Top of MATERIAL SHOWN

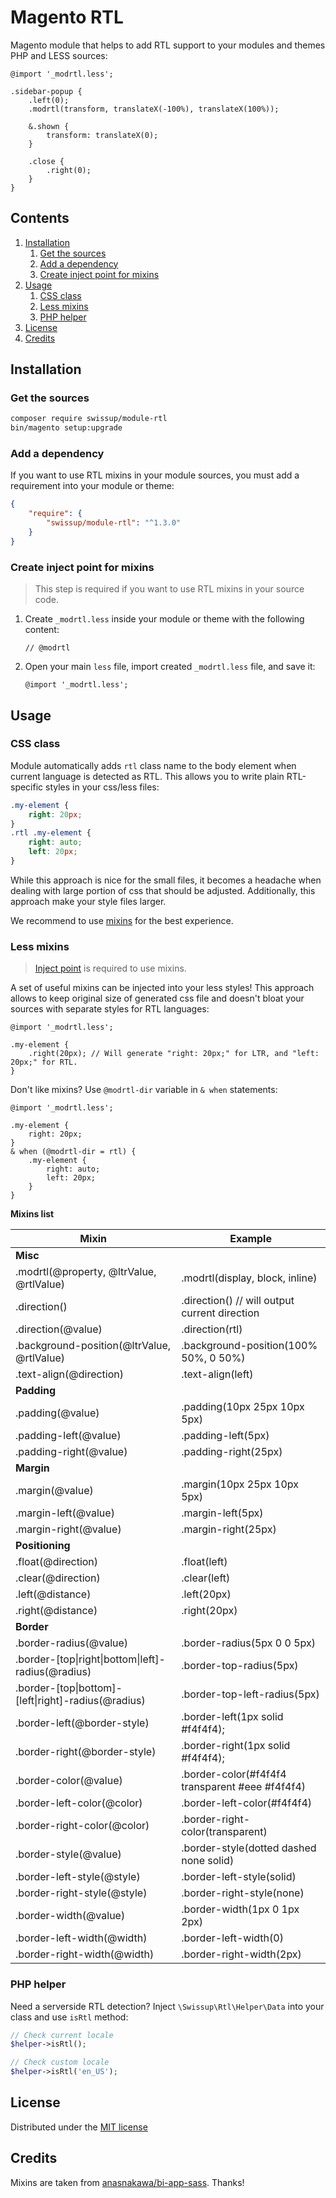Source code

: # Magento RTL

Magento module that helps to add RTL support to your modules and
themes PHP and LESS sources:

```less
@import '_modrtl.less';

.sidebar-popup {
    .left(0);
    .modrtl(transform, translateX(-100%), translateX(100%));

    &.shown {
        transform: translateX(0);
    }

    .close {
        .right(0);
    }
}
```

## Contents

<!-- MarkdownTOC autolink="true" style="ordered" -->

1. [Installation](#installation)
    1. [Get the sources](#get-the-sources)
    1. [Add a dependency](#add-a-dependency)
    1. [Create inject point for mixins](#create-inject-point-for-mixins)
1. [Usage](#usage)
    1. [CSS class](#css-class)
    1. [Less mixins](#less-mixins)
    1. [PHP helper](#php-helper)
1. [License](#license)
1. [Credits](#credits)

<!-- /MarkdownTOC -->

## Installation

### Get the sources

```bash
composer require swissup/module-rtl
bin/magento setup:upgrade
```

### Add a dependency

If you want to use RTL mixins in your module sources, you must add a
requirement into your module or theme:

```json
{
    "require": {
        "swissup/module-rtl": "^1.3.0"
    }
}
```

### Create inject point for mixins

> This step is required if you want to use RTL mixins in your source code.

 1. Create `_modrtl.less` inside your module or theme with the following content:

    ```less
    // @modrtl
    ```

 2. Open your main `less` file, import created `_modrtl.less` file, and save it:

    ```less
    @import '_modrtl.less';

    ```

## Usage

### CSS class

Module automatically adds `rtl` class name to the body element
when current language is detected as RTL. This allows you to write plain
RTL-specific styles in your css/less files:

```css
.my-element {
    right: 20px;
}
.rtl .my-element {
    right: auto;
    left: 20px;
}
```

While this approach is nice for the small files, it becomes a headache
when dealing with large portion of css that should be adjusted. Additionally,
this approach make your style files larger.

We recommend to use [mixins](#less-mixins) for the best experience.

### Less mixins

> [Inject point](#create-inject-point-for-mixins) is required to use mixins.

A set of useful mixins can be injected into your less styles! This approach
allows to keep original size of generated css file and doesn't bloat your
sources with separate styles for RTL languages:

```less
@import '_modrtl.less';

.my-element {
    .right(20px); // Will generate "right: 20px;" for LTR, and "left: 20px;" for RTL.
}
```

Don't like mixins? Use `@modrtl-dir` variable in `& when` statements:

```less
@import '_modrtl.less';

.my-element {
    right: 20px;
}
& when (@modrtl-dir = rtl) {
    .my-element {
        right: auto;
        left: 20px;
    }
}
```

**Mixins list**

Mixin                                       | Example
--------------------------------------------|-----------------------------------
**Misc**                                    |
.modrtl(@property, @ltrValue, @rtlValue)    | .modrtl(display, block, inline)
.direction()                                | .direction() // will output current direction
.direction(@value)                          | .direction(rtl)
.background-position(@ltrValue, @rtlValue)  | .background-position(100% 50%, 0 50%)
.text-align(@direction)                     | .text-align(left)
**Padding**                                 |
.padding(@value)                            | .padding(10px 25px 10px 5px)
.padding-left(@value)                       | .padding-left(5px)
.padding-right(@value)                      | .padding-right(25px)
**Margin**                                  |
.margin(@value)                             | .margin(10px 25px 10px 5px)
.margin-left(@value)                        | .margin-left(5px)
.margin-right(@value)                       | .margin-right(25px)
**Positioning**                             |
.float(@direction)                          | .float(left)
.clear(@direction)                          | .clear(left)
.left(@distance)                            | .left(20px)
.right(@distance)                           | .right(20px)
**Border**                                  |
.border-radius(@value)                      | .border-radius(5px 0 0 5px)
.border-[top\|right\|bottom\|left]-radius(@radius)  | .border-top-radius(5px)
.border-[top\|bottom]-[left\|right]-radius(@radius) | .border-top-left-radius(5px)
.border-left(@border-style)                 | .border-left(1px solid #f4f4f4);
.border-right(@border-style)                | .border-right(1px solid #f4f4f4);
.border-color(@value)                       | .border-color(#f4f4f4 transparent #eee #f4f4f4)
.border-left-color(@color)                  | .border-left-color(#f4f4f4)
.border-right-color(@color)                 | .border-right-color(transparent)
.border-style(@value)                       | .border-style(dotted dashed none solid)
.border-left-style(@style)                  | .border-left-style(solid)
.border-right-style(@style)                 | .border-right-style(none)
.border-width(@value)                       | .border-width(1px 0 1px 2px)
.border-left-width(@width)                  | .border-left-width(0)
.border-right-width(@width)                 | .border-right-width(2px)

### PHP helper

Need a serverside RTL detection? Inject `\Swissup\Rtl\Helper\Data` into your
class and use `isRtl` method:

```php
// Check current locale
$helper->isRtl();

// Check custom locale
$helper->isRtl('en_US');
```

## License

Distributed under the [MIT license](http://opensource.org/licenses/MIT)

## Credits

Mixins are taken from [anasnakawa/bi-app-sass](https://github.com/anasnakawa/bi-app-sass).
Thanks!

Bottom of MATERIAL SHOWN

## AIM OF THE EXERCISE:
Give solely the number of lines in the data that contain the string "radius".

## ANSWER SECTION:
3